Problem to solve -
Search the material and gather each line with "lifeboats" in it.

Source information -
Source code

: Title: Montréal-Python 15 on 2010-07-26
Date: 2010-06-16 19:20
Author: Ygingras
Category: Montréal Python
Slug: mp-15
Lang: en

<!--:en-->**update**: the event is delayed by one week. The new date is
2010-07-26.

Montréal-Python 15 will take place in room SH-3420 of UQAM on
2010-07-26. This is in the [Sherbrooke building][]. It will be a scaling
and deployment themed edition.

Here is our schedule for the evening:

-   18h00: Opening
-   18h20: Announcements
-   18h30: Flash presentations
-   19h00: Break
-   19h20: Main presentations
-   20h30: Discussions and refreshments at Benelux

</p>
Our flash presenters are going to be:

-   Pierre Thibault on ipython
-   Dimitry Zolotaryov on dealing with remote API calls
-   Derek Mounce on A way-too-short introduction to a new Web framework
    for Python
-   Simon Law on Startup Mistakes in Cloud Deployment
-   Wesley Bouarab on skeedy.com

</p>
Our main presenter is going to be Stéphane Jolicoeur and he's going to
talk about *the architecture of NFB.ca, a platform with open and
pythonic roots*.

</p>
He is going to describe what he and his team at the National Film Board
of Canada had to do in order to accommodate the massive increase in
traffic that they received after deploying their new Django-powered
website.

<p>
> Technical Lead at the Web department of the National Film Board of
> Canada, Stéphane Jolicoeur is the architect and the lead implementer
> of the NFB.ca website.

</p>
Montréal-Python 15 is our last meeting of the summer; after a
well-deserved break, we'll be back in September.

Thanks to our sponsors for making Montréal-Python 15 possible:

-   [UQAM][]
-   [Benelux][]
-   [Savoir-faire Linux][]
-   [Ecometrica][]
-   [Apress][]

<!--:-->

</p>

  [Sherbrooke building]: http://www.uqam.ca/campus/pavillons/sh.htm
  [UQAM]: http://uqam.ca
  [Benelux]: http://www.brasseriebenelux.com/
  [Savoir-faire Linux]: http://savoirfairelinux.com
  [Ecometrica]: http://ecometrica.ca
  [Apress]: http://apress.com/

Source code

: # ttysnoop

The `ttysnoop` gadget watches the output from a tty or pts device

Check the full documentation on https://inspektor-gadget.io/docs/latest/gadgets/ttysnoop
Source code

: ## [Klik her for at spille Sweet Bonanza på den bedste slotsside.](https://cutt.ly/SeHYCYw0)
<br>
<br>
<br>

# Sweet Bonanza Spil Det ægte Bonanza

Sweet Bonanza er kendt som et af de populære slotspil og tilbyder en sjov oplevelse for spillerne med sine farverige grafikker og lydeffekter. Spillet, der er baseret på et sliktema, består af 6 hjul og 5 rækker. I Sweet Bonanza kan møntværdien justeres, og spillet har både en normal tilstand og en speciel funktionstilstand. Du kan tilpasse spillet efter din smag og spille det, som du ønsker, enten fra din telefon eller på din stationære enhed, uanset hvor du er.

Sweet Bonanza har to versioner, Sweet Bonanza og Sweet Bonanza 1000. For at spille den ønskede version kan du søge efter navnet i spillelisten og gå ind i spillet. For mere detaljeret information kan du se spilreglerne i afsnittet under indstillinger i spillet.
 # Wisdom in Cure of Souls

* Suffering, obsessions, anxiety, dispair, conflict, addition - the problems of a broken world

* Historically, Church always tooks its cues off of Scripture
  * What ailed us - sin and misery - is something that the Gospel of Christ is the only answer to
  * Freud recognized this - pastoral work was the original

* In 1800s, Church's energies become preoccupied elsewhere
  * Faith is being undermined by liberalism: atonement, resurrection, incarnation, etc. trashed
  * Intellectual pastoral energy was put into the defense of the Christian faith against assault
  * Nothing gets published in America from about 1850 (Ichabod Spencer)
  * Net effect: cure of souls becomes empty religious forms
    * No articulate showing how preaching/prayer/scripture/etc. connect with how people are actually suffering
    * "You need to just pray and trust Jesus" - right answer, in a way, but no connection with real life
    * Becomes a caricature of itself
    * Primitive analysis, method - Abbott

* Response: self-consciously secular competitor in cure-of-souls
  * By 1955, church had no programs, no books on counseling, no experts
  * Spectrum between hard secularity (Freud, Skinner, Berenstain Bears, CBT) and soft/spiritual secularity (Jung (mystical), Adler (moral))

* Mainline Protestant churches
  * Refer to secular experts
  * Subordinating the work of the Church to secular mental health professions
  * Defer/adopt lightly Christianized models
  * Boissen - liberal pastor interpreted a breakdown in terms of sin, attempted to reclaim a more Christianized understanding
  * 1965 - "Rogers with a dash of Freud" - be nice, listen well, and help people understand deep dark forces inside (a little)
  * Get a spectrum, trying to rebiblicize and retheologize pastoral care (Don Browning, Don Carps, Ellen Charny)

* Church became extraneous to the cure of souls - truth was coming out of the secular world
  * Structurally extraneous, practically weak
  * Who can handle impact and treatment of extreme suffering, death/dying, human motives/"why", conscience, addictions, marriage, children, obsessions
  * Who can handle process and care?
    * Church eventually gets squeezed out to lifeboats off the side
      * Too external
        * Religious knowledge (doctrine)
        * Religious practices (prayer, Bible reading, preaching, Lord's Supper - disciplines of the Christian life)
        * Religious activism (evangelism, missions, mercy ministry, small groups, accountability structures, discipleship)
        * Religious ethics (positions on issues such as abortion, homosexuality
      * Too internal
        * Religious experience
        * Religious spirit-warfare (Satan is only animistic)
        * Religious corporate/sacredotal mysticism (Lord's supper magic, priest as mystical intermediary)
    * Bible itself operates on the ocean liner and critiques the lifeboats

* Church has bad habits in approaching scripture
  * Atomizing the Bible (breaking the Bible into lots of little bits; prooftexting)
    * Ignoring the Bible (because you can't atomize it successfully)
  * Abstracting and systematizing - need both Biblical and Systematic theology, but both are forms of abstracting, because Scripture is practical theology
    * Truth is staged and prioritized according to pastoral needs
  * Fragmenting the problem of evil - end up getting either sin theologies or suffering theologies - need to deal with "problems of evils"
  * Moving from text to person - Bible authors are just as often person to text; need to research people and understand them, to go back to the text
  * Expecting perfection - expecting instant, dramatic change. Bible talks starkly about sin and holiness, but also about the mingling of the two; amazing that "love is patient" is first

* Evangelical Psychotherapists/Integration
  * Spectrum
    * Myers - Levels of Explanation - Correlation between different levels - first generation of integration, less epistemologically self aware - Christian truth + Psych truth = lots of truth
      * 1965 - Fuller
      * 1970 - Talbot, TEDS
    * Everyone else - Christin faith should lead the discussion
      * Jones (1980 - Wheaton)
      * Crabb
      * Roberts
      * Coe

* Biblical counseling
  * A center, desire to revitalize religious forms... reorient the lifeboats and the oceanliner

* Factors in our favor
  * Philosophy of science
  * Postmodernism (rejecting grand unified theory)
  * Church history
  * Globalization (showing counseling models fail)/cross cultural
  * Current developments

Output -
    * Church eventually gets squeezed out to lifeboats off the side
    * Bible itself operates on the ocean liner and critiques the lifeboats
  * A center, desire to revitalize religious forms... reorient the lifeboats and the oceanliner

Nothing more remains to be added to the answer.